# What is the best chew to keep occupied?



## dken17 (Apr 4, 2017)

I got some trachea today to see if the pups will enjoy that tomorrow. Question is when do I give to them? Between meals? How is pig ears? I hear bully sticks work great. Thanks for the responses, as I have 2-9week old pups.


----------



## lalabug (Oct 20, 2016)

be careful with pig ears as others have advised me here that sometimes the 'fattier' treats can cause upset tummy/pancreatitis. Then of course, everything in moderation should be ok. Our girl loves pig ears and antlers. Her antlers keep her occupied for quite awhile. Pups your age would need something a bit softer, though.
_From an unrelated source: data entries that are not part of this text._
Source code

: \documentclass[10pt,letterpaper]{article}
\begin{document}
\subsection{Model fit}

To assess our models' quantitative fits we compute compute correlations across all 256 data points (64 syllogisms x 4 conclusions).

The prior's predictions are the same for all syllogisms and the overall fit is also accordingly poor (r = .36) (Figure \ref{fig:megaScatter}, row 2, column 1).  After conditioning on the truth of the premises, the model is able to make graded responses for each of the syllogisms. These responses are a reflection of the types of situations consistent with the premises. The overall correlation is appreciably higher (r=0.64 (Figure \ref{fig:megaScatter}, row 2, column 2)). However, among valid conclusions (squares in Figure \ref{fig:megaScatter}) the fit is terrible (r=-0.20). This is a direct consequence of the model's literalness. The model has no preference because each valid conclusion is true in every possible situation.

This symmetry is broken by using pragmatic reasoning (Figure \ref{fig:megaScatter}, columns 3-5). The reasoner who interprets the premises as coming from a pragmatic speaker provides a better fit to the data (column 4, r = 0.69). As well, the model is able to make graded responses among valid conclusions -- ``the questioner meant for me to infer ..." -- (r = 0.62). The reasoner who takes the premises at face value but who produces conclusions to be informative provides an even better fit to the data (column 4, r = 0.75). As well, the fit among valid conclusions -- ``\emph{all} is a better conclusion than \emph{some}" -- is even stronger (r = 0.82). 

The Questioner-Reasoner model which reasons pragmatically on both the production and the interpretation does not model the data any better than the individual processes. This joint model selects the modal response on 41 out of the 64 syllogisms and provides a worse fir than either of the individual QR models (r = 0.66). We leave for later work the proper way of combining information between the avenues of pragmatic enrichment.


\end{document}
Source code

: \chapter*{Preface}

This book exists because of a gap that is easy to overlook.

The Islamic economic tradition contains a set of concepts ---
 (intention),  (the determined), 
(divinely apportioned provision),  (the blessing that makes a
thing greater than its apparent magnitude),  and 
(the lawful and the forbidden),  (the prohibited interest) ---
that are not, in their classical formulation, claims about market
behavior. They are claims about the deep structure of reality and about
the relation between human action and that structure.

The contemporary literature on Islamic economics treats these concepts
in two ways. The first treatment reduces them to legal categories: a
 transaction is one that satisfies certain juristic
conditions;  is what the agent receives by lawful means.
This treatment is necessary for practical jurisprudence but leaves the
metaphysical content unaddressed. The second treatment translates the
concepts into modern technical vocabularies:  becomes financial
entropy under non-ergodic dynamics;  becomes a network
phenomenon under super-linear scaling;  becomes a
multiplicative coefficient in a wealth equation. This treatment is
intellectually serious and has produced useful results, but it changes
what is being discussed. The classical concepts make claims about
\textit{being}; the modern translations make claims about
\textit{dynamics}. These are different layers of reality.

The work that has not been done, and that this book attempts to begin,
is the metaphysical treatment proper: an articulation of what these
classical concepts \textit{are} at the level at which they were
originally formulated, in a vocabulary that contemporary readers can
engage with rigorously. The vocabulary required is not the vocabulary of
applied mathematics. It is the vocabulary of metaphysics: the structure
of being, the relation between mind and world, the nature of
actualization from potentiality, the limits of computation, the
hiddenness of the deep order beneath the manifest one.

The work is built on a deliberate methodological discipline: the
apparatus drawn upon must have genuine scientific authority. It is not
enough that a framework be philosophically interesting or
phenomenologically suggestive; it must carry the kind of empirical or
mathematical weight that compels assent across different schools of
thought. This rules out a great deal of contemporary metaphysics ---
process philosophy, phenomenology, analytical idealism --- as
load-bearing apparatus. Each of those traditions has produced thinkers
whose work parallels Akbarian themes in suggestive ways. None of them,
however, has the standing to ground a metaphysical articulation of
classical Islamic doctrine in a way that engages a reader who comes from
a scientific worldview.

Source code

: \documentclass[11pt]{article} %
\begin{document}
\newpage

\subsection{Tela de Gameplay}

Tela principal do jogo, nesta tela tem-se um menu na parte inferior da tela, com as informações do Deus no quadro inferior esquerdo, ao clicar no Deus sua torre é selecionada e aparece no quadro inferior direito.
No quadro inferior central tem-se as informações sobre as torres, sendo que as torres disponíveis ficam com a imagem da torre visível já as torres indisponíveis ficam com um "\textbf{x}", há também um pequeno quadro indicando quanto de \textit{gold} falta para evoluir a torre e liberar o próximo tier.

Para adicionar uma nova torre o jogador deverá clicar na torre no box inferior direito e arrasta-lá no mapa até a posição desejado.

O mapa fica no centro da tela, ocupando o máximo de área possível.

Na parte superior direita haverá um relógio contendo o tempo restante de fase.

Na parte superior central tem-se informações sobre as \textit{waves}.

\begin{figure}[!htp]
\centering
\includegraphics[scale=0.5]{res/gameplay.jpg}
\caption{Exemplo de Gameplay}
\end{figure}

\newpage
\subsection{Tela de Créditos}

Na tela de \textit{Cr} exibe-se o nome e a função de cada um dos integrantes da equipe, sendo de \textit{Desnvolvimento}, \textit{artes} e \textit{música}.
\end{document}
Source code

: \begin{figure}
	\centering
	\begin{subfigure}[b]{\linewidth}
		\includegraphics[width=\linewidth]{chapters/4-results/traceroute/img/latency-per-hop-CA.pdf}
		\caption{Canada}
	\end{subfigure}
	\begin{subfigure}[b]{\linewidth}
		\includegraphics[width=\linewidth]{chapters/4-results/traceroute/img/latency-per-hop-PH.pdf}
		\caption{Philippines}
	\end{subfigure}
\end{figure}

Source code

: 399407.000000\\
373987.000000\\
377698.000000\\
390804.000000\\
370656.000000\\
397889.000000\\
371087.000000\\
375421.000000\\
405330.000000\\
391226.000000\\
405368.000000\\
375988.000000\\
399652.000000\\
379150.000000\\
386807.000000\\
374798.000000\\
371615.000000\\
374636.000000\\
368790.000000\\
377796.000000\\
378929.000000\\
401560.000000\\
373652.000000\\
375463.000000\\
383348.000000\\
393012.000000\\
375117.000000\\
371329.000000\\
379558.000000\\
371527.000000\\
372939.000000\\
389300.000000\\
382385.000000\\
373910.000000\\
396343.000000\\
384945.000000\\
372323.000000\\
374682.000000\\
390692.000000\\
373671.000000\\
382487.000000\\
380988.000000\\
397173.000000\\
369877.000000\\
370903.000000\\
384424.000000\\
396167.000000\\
Maybe try Nylabones also, just be careful when they gnaw them down to small pieces to avoid choking or swallowing.


----------



## ausdland (Oct 21, 2015)

Kongs stuffed with their food and frozen, bully sticks, nylabones.


----------



## Jenny720 (Nov 21, 2014)

Luna can not get enough of the nylabones they do keep her busy but yes you have to watch them as pieces can break off. She swallowed a bully stick whole once whole. I like the Himalayan - yak milk chews and the Kong.


----------



## wolfy dog (Aug 1, 2012)

Kongs, filled with healthy food (no peanut butter) keeps them busy for a while. And because you have two bonded litter mates I would crate them in different spots out of each others sight.


----------